Task directions: Copy, from the entries below, each line where the word "string" can be found.

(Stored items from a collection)
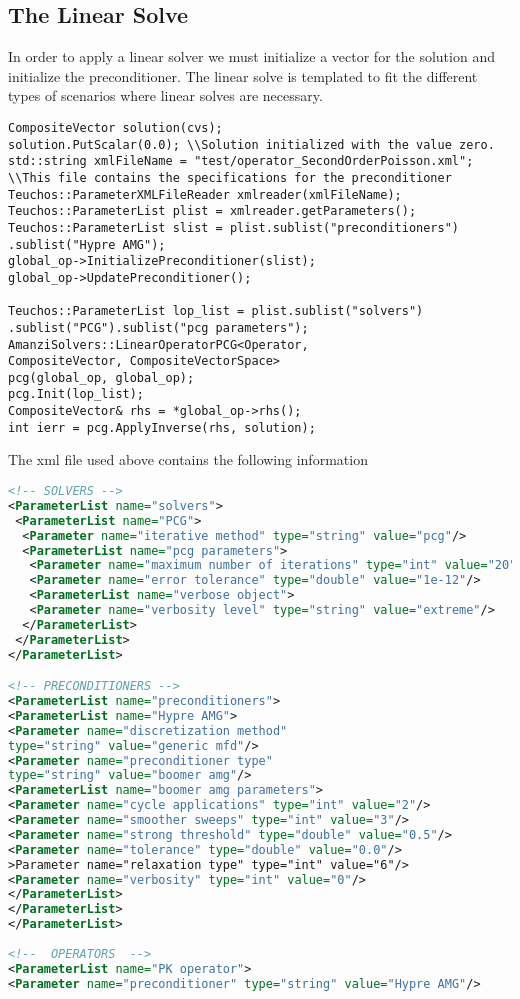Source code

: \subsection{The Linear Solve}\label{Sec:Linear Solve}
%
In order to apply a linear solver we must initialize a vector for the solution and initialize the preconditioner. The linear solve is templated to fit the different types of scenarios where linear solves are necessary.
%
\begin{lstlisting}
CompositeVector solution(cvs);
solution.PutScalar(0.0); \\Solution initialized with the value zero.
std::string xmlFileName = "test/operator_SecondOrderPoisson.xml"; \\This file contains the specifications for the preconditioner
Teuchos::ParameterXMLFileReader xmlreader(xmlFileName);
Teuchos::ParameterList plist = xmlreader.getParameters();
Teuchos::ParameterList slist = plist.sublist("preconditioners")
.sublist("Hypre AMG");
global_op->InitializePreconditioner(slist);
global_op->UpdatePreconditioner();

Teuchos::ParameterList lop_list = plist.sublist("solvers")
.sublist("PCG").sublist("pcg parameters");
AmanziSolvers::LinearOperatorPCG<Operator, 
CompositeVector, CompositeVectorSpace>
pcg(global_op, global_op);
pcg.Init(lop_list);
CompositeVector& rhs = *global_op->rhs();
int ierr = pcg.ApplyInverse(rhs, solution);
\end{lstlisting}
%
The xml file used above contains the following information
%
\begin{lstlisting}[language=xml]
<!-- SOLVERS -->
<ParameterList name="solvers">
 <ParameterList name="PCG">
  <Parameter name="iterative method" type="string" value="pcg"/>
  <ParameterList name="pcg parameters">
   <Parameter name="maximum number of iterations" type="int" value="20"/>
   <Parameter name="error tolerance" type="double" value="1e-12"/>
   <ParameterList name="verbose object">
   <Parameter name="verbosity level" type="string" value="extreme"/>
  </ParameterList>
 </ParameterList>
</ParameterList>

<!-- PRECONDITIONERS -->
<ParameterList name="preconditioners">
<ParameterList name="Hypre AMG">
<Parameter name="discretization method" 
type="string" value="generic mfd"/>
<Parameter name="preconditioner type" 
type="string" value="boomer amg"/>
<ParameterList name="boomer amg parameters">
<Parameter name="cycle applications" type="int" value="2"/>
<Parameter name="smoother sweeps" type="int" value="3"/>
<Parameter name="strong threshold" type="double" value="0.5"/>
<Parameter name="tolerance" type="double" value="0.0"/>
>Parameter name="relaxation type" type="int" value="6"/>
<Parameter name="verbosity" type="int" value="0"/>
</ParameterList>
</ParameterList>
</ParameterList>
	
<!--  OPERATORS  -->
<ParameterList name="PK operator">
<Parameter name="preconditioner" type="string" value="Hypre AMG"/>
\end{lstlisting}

...

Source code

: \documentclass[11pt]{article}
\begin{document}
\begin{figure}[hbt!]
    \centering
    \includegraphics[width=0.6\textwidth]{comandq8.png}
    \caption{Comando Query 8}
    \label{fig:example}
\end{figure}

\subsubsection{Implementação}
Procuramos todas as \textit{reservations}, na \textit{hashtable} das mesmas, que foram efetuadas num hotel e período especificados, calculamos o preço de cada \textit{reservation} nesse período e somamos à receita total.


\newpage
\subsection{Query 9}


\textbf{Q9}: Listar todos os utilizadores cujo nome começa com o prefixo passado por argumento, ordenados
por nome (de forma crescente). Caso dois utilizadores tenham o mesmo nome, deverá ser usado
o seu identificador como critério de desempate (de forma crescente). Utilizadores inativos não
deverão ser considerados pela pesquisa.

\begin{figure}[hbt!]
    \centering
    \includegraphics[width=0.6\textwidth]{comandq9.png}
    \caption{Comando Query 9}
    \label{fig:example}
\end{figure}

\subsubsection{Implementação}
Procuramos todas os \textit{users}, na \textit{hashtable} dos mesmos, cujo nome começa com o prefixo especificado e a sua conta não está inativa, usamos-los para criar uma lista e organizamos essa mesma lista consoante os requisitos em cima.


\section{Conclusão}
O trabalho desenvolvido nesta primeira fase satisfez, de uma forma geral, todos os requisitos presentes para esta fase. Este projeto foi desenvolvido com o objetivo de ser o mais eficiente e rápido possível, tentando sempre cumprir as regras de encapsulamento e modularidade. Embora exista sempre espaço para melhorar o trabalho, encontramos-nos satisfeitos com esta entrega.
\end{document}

* * *

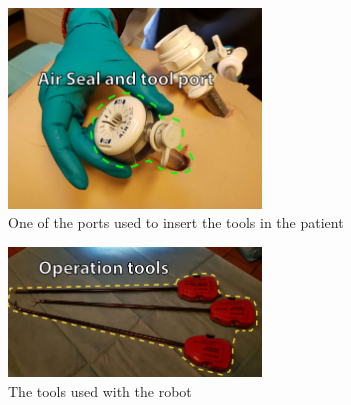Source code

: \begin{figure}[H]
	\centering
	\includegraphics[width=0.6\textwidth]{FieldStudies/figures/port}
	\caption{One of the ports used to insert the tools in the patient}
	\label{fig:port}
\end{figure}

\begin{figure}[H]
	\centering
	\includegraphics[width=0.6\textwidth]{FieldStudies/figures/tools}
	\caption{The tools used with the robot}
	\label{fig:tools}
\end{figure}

Exercise output:
std::string xmlFileName = "test/operator_SecondOrderPoisson.xml"; \\This file contains the specifications for the preconditioner
  <Parameter name="iterative method" type="string" value="pcg"/>
   <Parameter name="verbosity level" type="string" value="extreme"/>
type="string" value="generic mfd"/>
type="string" value="boomer amg"/>
<Parameter name="preconditioner" type="string" value="Hypre AMG"/>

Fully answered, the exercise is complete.